PROBLEM STATEMENT >> In the data below, the answer is the run of lines from the line containing "- selecting distractor" through the line containing "- displays the screen for one trial", both included; print it exactly and nothing else.

DATA SECTION >>
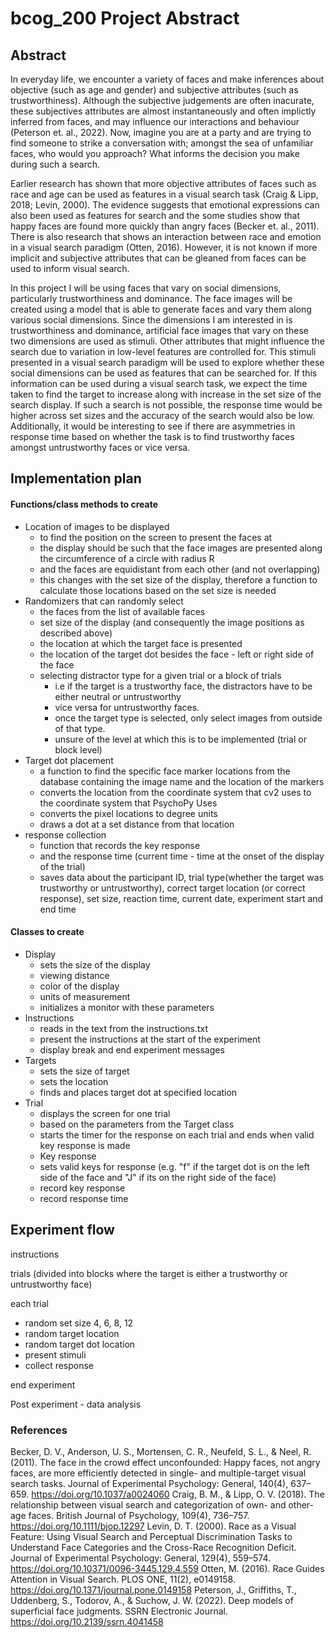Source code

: # bcog_200 Project Abstract 

## Abstract

In everyday life, we encounter a variety of faces and make inferences about objective (such as age and gender) and subjective attributes (such as trustworthiness). Although the subjective judgements are often inacurate, these subjectives attributes are almost instantaneously and often implictly inferred from faces, and may influence our interactions and behaviour (Peterson et. al., 2022). Now, imagine you are at a party and are trying to find someone to strike a conversation with; amongst the sea of unfamiliar faces, who would you approach? What informs the decision you make during such a search. 

Earlier research has shown that more objective attributes of faces such as race and age can be used as features in a visual search task (Craig & Lipp, 2018; Levin, 2000). The evidence suggests that emotional expressions can also been used as features for search and the some studies show that happy faces are found more quickly than angry faces (Becker et. al., 2011). There is also research that shows an interaction between race and emotion in a visual search paradigm (Otten, 2016). However, it is not known if more implicit and subjective attributes that can be gleaned from faces can be used to inform visual search. 

In this project I will be using faces that vary on social dimensions, particularly trustworthiness and dominance. The face images will be created using a model that is able to generate faces and vary them along various social dimensions. Since the dimensions I am interested in is trustworthiness and dominance, artificial face images that vary on these two dimensions are used as stimuli. Other attributes that might influence the search due to variation in low-level features are controlled for. This stimuli presented in a visual search paradigm will be used to explore whether these social dimensions can be used as features that can be searched for. If this information can be used during a visual search task, we expect the time taken to find the target to increase along with increase in the set size of the search display. If such a search is not possible, the response time would be higher across set sizes and the accuracy of the search would also be low. Additionally, it would be interesting to see if there are asymmetries in response time based on whether the task is to find trustworthy faces amongst untrustworthy faces or vice versa. 

## Implementation plan
#### Functions/class methods to create 
- Location of images to be displayed
    - to find the position on the screen to present the faces at
    - the display should be such that the face images are presented along the circumference of a circle with radius R 
    - and the faces are equidistant from each other (and not overlapping)
    - this changes with the set size of the display, therefore a function to calculate those locations based on the set size is needed 
- Randomizers that can randomly select
    - the faces from the list of available faces
    - set size of the display (and consequently the image positions as described above)
    - the location at which the target face is presented
    - the location of the target dot besides the face - left or right side of the face
    - selecting distractor type for a given trial or a block of trials 
        - i.e if the target is a trustworthy face, the distractors have to be either neutral or untrustworthy
        - vice versa for untrustworthy faces. 
        - once the target type is selected, only select images from outside of that type.
        - unsure of the level at which this is to be implemented (trial or block level) 
- Target dot placement
    - a function to find the specific face marker locations from the database containing the image name and the location of the markers
    - converts the location from the coordinate system that cv2 uses to the coordinate system that PsychoPy Uses
    - converts the pixel locations to degree units 
    - draws a dot at a set distance from that location 
- response collection 
    - function that records the key response 
    - and the response time (current time - time at the onset of the display of the trial)
    - saves data about the participant ID, trial type(whether the target was trustworthy or untrustworthy), correct target location (or correct response), set size, reaction time, current date, experiment start and end time 
#### Classes to create
- Display 
    - sets the size of the display
    - viewing distance
    - color of the display
    - units of measurement 
    - initializes a monitor with these parameters
- Instructions
    - reads in the text from the instructions.txt
    - present the instructions at the start of the experiment 
    - display break and end experiment messages
- Targets
    - sets the size of target
    - sets the location
    - finds and places target dot at specified location 
- Trial 
    - displays the screen for one trial 
    - based on the parameters from the Target class
    - starts the timer for the response on each trial and ends when valid key response is made
    - Key response
    - sets valid keys for response (e.g. "f" if the target dot is on the left side of the face and "J" if its on the right side of the face)
    - record key response
    - record response time

## Experiment flow

instructions 

trials (divided into blocks where the target is either a trustworthy or untrustworthy face)

each trial 
- random set size 4, 6, 8, 12
- random target location 
- random target dot location 
- present stimuli
- collect response 

end experiment 

Post experiment - data analysis 



### References

Becker, D. V., Anderson, U. S., Mortensen, C. R., Neufeld, S. L., & Neel, R. (2011). The face in the crowd effect unconfounded: Happy faces, not angry faces, are more efficiently detected in single- and multiple-target visual search tasks. Journal of Experimental Psychology: General, 140(4), 637–659. https://doi.org/10.1037/a0024060
Craig, B. M., & Lipp, O. V. (2018). The relationship between visual search and categorization of own- and other-age faces. British Journal of Psychology, 109(4), 736–757. https://doi.org/10.1111/bjop.12297
Levin, D. T. (2000). Race as a Visual Feature: Using Visual Search and Perceptual Discrimination Tasks to Understand Face Categories and the Cross-Race Recognition Deficit. Journal of Experimental Psychology: General, 129(4), 559–574. https://doi.org/10.10371/0096-3445.129.4.559
Otten, M. (2016). Race Guides Attention in Visual Search. PLOS ONE, 11(2), e0149158. https://doi.org/10.1371/journal.pone.0149158
Peterson, J., Griffiths, T., Uddenberg, S., Todorov, A., & Suchow, J. W. (2022). Deep models of superficial face judgments. SSRN Electronic Journal. https://doi.org/10.2139/ssrn.4041458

EXERCISE RESULT >>
    - selecting distractor type for a given trial or a block of trials 
        - i.e if the target is a trustworthy face, the distractors have to be either neutral or untrustworthy
        - vice versa for untrustworthy faces. 
        - once the target type is selected, only select images from outside of that type.
        - unsure of the level at which this is to be implemented (trial or block level) 
- Target dot placement
    - a function to find the specific face marker locations from the database containing the image name and the location of the markers
    - converts the location from the coordinate system that cv2 uses to the coordinate system that PsychoPy Uses
    - converts the pixel locations to degree units 
    - draws a dot at a set distance from that location 
- response collection 
    - function that records the key response 
    - and the response time (current time - time at the onset of the display of the trial)
    - saves data about the participant ID, trial type(whether the target was trustworthy or untrustworthy), correct target location (or correct response), set size, reaction time, current date, experiment start and end time 
#### Classes to create
- Display 
    - sets the size of the display
    - viewing distance
    - color of the display
    - units of measurement 
    - initializes a monitor with these parameters
- Instructions
    - reads in the text from the instructions.txt
    - present the instructions at the start of the experiment 
    - display break and end experiment messages
- Targets
    - sets the size of target
    - sets the location
    - finds and places target dot at specified location 
- Trial 
    - displays the screen for one trial 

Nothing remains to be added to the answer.